ACTIVITY =>
Your reply should reproduce all the data below exactly while excluding the pictures.

RECORDS SUPPLIED =>
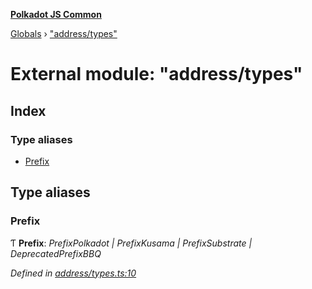 **[Polkadot JS Common](../README.md)**

[Globals](../globals.md) › ["address/types"](_address_types_.md)

# External module: "address/types"

## Index

### Type aliases

* [Prefix](_address_types_.md#prefix)

## Type aliases

###  Prefix

Ƭ **Prefix**: *PrefixPolkadot | PrefixKusama | PrefixSubstrate | DeprecatedPrefixBBQ*

*Defined in [address/types.ts:10](https://github.com/polkadot-js/common/blob/a5d2369/packages/util-crypto/src/address/types.ts#L10)*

SOLUTION TO THE PROBLEM =>
 **[Polkadot JS Common](../README.md)**

[Globals](../globals.md) › ["address/types"](_address_types_.md)

# External module: "address/types"

## Index

### Type aliases

* [Prefix](_address_types_.md#prefix)

## Type aliases

###  Prefix

Ƭ **Prefix**: *PrefixPolkadot | PrefixKusama | PrefixSubstrate | DeprecatedPrefixBBQ*

*Defined in [address/types.ts:10](https://github.com/polkadot-js/common/blob/a5d2369/packages/util-crypto/src/address/types.ts#L10)*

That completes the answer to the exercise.